Each week we feature one of our interns at Superstition Review. This week’s piece comes from Advertising Coordinator Daniel Redding
A word is dead
When it is said,
I say it just begins
to live that day.
– Emily Dickinson
A piece of writing can be judged as truly great when the reader can go back to it again and again, while still having a unique reaction to it. A work will not fade if it can stay alive long after its initial presentation. As a writer, I often judge my pieces by how I respond to them months and years down the road. As a young adult, my favorite novels would become worn at the seams, ultimately falling apart, highlighting the impact they had on my development. It was then, early on, that I began to realize the long-term effect of literature, and in turn the power of the writer, and for me there was no looking back.
As a part of our Twitter presence, Superstition Review has been conducting an #ArchiveDive campaign, going back through our past eight issues to find pieces that strike us today as much as they did then. Every piece published in SR is powerful in its own way. However, these recent selections for #ArchiveDive highlight the breadth of SR’s publishing history.

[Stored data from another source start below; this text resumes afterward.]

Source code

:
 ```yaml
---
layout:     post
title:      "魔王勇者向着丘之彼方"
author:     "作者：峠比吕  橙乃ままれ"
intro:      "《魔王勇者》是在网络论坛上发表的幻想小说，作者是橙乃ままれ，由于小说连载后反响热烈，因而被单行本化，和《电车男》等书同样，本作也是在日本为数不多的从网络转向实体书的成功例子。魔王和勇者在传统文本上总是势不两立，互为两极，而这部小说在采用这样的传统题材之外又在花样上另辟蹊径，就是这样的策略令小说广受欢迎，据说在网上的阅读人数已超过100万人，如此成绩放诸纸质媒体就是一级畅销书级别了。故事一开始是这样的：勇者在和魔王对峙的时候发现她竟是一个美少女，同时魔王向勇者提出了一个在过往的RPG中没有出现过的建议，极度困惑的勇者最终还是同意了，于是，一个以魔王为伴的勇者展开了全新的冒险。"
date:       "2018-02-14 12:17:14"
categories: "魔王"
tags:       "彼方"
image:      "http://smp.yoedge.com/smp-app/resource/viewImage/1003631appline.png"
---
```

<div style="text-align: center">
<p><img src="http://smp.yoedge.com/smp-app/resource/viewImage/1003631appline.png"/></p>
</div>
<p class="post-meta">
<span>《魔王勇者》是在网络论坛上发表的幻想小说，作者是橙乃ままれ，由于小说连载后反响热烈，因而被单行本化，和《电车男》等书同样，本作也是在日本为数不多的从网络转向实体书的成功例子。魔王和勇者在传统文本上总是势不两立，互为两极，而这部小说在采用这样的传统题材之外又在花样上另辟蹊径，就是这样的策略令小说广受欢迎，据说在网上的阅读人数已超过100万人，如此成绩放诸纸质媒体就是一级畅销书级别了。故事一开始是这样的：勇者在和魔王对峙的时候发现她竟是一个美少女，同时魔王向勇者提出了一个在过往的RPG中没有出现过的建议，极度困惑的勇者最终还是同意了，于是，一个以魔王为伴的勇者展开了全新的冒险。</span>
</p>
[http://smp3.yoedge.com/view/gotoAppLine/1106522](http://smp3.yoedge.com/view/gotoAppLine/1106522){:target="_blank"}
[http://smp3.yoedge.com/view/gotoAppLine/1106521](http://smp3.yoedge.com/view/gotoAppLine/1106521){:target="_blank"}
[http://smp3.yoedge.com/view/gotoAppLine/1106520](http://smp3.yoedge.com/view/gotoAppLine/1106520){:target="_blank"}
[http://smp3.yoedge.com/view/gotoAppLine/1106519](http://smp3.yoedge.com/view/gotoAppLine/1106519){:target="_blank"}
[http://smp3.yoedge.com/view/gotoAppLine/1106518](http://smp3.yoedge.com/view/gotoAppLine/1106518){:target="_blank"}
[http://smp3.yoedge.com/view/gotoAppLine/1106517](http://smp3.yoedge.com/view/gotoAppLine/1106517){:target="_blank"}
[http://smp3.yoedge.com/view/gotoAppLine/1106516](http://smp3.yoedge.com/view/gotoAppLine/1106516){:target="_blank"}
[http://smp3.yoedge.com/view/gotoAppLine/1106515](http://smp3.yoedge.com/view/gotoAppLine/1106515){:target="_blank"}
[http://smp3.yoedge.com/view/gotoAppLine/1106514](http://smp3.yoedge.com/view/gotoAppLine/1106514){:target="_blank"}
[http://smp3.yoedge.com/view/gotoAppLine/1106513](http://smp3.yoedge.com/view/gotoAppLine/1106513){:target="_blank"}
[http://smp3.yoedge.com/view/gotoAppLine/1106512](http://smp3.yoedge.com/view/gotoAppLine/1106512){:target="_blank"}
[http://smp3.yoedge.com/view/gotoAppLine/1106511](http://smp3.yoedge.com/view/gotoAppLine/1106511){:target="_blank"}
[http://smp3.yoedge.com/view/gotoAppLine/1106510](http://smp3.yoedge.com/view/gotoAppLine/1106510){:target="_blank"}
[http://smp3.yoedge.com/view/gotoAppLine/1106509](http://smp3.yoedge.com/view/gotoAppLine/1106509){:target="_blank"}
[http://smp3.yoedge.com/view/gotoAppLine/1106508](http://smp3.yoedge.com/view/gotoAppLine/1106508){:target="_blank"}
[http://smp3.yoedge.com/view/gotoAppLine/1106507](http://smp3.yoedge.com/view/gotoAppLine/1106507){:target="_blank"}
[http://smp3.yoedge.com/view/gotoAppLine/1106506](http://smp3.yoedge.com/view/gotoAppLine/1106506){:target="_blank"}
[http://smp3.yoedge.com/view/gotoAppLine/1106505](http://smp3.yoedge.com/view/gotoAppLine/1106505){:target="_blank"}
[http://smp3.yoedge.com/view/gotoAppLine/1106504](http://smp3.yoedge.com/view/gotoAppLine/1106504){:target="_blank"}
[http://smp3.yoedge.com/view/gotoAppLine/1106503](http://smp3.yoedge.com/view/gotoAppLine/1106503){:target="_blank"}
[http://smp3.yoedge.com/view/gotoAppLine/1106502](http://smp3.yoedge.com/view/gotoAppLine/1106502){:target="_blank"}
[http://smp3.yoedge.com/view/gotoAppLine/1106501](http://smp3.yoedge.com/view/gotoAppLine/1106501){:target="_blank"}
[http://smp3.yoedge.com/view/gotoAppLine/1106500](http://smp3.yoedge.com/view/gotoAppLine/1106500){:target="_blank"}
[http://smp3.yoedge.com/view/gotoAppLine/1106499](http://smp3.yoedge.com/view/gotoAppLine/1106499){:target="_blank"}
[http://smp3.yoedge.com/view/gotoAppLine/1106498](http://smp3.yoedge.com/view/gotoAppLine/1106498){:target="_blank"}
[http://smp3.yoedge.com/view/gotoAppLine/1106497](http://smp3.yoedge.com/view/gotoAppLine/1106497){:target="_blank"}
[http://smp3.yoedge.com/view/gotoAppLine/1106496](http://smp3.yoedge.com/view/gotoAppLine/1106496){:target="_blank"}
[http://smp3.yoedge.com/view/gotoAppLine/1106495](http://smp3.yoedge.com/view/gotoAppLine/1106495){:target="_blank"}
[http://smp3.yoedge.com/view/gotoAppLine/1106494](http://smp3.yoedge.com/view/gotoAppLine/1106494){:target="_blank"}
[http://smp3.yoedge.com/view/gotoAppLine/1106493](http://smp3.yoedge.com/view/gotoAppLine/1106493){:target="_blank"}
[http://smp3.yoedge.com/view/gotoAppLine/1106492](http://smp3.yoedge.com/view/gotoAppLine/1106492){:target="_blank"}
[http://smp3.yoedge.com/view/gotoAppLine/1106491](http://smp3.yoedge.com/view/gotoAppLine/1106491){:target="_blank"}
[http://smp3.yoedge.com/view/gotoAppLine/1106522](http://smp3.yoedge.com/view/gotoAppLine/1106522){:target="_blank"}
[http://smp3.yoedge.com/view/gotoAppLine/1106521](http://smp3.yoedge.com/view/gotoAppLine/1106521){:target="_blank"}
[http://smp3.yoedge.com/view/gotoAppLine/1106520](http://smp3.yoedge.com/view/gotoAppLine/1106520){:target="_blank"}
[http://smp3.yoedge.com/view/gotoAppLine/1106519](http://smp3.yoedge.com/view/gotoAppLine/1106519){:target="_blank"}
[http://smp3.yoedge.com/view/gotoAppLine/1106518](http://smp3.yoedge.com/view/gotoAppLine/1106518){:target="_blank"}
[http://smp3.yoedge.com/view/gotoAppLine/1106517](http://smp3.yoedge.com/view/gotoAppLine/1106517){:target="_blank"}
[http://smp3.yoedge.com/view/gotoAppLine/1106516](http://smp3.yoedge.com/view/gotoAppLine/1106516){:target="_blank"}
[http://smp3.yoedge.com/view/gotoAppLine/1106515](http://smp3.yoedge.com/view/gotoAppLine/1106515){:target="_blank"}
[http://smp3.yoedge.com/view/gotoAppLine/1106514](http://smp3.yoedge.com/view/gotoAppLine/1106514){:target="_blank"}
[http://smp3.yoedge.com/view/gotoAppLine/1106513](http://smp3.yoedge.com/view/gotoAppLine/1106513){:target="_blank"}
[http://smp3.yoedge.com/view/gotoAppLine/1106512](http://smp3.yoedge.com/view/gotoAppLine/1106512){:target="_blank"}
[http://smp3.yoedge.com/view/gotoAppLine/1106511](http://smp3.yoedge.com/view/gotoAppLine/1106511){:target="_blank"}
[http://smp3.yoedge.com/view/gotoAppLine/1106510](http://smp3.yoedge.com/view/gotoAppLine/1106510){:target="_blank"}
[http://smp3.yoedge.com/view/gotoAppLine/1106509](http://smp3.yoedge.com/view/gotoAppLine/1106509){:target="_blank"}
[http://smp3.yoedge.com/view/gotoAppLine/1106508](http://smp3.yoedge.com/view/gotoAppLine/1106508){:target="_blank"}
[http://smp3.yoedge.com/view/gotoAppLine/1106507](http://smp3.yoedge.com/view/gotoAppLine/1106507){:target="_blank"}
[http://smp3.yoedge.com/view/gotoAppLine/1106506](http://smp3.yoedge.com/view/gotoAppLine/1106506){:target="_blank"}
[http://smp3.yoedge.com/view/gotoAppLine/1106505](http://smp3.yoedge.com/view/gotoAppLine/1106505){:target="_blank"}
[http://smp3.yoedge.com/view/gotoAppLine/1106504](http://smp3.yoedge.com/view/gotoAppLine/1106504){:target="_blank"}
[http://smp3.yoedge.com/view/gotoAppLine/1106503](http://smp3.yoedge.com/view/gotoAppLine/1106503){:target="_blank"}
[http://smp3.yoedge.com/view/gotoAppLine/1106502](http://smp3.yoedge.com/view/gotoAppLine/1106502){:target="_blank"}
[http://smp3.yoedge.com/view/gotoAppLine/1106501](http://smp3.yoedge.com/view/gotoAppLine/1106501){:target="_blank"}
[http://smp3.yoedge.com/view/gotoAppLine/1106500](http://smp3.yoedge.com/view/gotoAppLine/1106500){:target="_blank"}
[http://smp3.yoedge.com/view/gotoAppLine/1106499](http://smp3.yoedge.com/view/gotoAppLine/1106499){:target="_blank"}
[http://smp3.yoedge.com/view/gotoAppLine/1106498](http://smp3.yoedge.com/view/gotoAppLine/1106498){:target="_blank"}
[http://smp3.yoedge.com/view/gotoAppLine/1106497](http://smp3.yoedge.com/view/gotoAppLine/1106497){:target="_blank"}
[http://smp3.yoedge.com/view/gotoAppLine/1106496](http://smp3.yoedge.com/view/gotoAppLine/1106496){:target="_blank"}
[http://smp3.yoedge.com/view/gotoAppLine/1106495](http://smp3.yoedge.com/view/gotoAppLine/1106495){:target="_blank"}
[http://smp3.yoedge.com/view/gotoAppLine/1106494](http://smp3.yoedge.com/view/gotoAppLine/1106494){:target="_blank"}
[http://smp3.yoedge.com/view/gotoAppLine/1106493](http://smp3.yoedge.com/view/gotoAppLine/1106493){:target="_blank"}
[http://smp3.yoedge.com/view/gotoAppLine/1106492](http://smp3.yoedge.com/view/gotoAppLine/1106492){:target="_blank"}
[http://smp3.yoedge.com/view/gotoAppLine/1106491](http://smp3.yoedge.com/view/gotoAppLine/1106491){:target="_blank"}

Among the recent highlights have been Christy Puetz’s three-dimensional beaded art from Issue 7, as well as John J. Clayton’s “Darkness Visible,” a short story from the same issue. Also rediscovered were Hilary Masters’ essay, “Working the Vineyard,” from Issue 2, and Nathaniel Miles Millard’s poetry of Issue 1.
We hope you will join us in diving back into our archives to enjoy the wide range of work we have been privileged to publish over the last four years.